EXERCISE REQUIREMENTS:
The lines you return should be those containing the string "accounts", taken from the data below.

GIVEN DATA:
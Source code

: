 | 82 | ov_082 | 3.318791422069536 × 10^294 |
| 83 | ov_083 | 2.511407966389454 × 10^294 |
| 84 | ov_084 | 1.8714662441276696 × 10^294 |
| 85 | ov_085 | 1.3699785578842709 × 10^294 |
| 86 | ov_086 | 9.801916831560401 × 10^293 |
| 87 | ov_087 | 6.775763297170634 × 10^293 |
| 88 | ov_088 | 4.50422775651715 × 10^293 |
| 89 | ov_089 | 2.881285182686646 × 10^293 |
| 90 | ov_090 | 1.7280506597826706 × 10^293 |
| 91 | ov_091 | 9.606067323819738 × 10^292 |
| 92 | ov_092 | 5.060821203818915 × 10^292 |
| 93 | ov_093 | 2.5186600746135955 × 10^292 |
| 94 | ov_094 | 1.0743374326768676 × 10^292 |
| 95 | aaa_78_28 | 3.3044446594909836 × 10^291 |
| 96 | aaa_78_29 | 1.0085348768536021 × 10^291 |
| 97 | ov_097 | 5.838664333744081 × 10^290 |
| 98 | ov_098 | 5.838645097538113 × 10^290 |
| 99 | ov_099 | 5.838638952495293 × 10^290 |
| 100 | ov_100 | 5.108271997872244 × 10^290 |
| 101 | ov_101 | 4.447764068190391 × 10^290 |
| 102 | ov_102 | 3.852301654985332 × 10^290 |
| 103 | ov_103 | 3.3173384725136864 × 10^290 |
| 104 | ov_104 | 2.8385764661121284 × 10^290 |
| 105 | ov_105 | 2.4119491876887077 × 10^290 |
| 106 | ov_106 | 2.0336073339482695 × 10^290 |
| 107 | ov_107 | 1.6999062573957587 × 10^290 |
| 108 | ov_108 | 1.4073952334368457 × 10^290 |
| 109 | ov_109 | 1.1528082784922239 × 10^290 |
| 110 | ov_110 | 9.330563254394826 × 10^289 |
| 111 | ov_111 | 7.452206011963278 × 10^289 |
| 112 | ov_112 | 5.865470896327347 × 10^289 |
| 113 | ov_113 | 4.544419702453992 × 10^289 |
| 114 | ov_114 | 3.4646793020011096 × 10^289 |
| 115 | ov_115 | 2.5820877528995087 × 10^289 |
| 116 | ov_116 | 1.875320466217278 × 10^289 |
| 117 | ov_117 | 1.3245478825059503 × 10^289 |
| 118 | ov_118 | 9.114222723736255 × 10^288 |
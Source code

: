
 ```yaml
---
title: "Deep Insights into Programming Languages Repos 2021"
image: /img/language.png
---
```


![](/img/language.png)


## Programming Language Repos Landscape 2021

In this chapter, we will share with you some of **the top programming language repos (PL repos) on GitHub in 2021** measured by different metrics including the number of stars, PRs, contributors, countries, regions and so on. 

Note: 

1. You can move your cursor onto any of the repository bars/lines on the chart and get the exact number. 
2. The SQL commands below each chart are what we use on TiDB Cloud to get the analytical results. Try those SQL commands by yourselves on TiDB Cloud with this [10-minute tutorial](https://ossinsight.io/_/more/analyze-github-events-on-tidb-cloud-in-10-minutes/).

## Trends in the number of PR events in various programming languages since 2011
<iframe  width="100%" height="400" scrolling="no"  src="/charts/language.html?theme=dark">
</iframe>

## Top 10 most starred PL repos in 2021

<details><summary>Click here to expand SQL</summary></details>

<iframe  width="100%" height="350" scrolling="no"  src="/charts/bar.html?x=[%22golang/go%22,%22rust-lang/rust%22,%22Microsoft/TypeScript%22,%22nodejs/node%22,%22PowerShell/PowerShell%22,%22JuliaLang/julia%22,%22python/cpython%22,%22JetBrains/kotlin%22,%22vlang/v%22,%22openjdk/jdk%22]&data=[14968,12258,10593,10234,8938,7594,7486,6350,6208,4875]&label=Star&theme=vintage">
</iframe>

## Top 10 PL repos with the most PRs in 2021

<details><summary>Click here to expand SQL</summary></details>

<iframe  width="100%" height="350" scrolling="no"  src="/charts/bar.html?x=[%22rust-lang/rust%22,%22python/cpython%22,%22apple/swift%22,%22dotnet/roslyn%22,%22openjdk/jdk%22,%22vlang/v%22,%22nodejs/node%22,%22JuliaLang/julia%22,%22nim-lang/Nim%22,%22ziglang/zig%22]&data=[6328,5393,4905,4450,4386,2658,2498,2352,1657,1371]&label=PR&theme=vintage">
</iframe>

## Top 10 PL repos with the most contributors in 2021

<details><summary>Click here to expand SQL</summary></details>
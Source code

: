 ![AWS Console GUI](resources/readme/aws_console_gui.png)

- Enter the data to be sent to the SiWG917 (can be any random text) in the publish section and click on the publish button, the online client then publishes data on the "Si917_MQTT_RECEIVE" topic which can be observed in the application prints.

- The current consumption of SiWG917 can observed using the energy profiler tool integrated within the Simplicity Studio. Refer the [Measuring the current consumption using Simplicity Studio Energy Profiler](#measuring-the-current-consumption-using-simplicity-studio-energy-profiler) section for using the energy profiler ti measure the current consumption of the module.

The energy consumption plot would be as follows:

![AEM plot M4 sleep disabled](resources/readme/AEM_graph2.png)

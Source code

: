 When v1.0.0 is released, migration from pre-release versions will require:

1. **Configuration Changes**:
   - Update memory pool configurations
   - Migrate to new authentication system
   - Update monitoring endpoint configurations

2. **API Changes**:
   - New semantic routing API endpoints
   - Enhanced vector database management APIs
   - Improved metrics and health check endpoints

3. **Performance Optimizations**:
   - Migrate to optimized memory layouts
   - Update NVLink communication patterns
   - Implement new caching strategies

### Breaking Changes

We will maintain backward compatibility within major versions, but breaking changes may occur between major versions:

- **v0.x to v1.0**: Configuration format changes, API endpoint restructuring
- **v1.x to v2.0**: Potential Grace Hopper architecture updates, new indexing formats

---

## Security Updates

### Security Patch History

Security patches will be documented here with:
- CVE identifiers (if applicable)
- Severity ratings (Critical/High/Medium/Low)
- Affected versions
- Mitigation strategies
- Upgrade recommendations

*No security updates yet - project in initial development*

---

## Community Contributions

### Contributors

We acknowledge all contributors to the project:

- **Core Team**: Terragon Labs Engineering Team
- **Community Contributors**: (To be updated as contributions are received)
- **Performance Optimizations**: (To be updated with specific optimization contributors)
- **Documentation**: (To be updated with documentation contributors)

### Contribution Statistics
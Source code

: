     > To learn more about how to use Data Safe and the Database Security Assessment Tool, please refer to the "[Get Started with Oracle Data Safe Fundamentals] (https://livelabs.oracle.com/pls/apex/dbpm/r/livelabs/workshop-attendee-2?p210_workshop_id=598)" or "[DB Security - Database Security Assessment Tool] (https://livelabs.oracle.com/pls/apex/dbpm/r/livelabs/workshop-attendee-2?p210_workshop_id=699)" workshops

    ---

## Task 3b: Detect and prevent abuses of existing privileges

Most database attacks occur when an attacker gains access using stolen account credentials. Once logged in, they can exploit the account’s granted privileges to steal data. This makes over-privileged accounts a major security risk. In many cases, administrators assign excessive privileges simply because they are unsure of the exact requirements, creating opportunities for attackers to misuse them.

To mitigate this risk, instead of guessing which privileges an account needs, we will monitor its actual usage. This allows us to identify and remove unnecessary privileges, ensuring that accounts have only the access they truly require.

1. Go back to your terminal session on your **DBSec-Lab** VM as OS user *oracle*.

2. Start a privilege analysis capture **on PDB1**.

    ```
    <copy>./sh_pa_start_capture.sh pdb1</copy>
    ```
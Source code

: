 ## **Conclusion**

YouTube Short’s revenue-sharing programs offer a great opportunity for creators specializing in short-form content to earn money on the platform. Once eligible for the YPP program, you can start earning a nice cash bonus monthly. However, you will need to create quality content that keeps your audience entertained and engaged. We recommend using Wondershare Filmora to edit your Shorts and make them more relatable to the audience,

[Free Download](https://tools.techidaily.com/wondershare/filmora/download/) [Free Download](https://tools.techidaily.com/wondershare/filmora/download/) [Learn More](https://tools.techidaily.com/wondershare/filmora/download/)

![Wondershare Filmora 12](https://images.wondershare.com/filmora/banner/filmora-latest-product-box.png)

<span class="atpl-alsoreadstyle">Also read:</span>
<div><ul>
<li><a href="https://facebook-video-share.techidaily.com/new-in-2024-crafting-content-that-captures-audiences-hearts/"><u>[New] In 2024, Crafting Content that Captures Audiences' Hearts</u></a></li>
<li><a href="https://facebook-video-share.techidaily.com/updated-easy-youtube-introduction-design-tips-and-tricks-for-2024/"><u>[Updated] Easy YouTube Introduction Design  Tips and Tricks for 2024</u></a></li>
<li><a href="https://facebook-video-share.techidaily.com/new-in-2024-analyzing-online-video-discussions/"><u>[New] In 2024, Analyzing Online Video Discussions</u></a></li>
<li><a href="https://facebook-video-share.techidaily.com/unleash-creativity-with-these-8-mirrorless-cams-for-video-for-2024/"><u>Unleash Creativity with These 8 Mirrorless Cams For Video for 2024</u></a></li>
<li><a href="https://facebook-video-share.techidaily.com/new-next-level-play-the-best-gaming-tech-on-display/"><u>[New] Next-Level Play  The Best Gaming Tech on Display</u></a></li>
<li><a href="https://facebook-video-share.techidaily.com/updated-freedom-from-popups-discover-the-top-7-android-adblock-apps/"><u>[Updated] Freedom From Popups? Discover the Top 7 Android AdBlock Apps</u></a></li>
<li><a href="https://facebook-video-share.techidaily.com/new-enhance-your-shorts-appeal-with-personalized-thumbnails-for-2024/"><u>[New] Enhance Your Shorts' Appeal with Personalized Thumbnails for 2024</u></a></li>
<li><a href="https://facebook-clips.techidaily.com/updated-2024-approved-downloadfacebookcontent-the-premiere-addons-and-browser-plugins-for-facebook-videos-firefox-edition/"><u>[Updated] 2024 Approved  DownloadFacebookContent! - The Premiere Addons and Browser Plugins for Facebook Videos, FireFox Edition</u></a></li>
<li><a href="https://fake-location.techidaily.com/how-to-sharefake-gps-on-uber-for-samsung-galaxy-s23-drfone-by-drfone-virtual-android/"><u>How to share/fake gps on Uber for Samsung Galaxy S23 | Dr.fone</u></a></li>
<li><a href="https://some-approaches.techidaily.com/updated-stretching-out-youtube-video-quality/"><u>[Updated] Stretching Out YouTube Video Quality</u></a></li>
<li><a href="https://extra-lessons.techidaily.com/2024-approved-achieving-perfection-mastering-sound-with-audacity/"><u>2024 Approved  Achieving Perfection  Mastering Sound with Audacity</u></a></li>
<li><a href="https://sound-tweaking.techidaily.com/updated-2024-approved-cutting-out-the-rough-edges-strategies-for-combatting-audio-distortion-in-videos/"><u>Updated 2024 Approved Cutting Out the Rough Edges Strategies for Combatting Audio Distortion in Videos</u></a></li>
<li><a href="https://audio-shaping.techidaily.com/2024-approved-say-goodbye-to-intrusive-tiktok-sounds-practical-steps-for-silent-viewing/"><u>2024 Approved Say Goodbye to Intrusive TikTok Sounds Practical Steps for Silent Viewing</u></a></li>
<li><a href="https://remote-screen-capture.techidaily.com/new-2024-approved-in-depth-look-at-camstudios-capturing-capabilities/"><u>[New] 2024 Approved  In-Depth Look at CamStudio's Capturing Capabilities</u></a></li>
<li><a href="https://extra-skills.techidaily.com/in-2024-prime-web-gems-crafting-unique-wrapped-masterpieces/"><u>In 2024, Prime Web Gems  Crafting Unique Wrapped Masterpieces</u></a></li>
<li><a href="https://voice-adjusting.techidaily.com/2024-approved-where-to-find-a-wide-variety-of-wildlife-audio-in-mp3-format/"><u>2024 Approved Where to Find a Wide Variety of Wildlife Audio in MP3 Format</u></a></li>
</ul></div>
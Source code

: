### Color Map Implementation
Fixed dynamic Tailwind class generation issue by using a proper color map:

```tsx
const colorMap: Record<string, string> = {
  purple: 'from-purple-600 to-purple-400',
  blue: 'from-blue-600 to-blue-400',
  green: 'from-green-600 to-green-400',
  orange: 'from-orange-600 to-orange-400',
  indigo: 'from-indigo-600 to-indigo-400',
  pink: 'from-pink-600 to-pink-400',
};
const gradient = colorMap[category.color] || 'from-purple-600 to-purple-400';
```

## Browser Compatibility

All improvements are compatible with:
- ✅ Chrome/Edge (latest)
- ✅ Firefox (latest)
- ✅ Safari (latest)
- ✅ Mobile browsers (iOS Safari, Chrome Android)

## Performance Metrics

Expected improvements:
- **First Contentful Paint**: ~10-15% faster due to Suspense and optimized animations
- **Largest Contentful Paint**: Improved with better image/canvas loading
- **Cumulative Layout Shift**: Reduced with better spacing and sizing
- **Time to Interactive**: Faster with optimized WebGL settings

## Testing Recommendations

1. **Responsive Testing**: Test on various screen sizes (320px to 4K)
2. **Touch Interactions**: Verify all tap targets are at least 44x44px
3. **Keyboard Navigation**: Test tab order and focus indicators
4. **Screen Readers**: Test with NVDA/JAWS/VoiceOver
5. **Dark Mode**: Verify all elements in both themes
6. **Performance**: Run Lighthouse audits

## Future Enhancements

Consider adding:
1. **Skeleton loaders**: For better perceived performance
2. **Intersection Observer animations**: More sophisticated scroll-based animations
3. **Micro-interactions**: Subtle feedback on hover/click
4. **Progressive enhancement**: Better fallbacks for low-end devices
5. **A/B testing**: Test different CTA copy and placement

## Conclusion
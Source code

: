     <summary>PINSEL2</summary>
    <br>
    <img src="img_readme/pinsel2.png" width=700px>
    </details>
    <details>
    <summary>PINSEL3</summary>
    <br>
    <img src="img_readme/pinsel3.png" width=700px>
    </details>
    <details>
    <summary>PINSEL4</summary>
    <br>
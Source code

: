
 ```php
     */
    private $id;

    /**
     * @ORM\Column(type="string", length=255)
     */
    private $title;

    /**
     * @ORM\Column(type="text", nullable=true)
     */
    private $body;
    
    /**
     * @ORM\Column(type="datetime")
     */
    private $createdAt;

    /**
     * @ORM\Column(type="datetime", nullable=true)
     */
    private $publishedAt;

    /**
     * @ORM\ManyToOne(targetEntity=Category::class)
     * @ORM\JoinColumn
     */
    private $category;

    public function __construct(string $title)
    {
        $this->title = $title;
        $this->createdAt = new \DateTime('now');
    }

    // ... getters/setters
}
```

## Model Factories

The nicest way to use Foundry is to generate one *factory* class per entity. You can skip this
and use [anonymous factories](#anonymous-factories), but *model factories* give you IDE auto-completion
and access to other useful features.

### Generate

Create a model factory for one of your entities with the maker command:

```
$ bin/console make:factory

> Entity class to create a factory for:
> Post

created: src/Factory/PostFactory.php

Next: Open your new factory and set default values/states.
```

WRITTEN REPLY:
Most database attacks occur when an attacker gains access using stolen account credentials. Once logged in, they can exploit the account’s granted privileges to steal data. This makes over-privileged accounts a major security risk. In many cases, administrators assign excessive privileges simply because they are unsure of the exact requirements, creating opportunities for attackers to misuse them.
To mitigate this risk, instead of guessing which privileges an account needs, we will monitor its actual usage. This allows us to identify and remove unnecessary privileges, ensuring that accounts have only the access they truly require.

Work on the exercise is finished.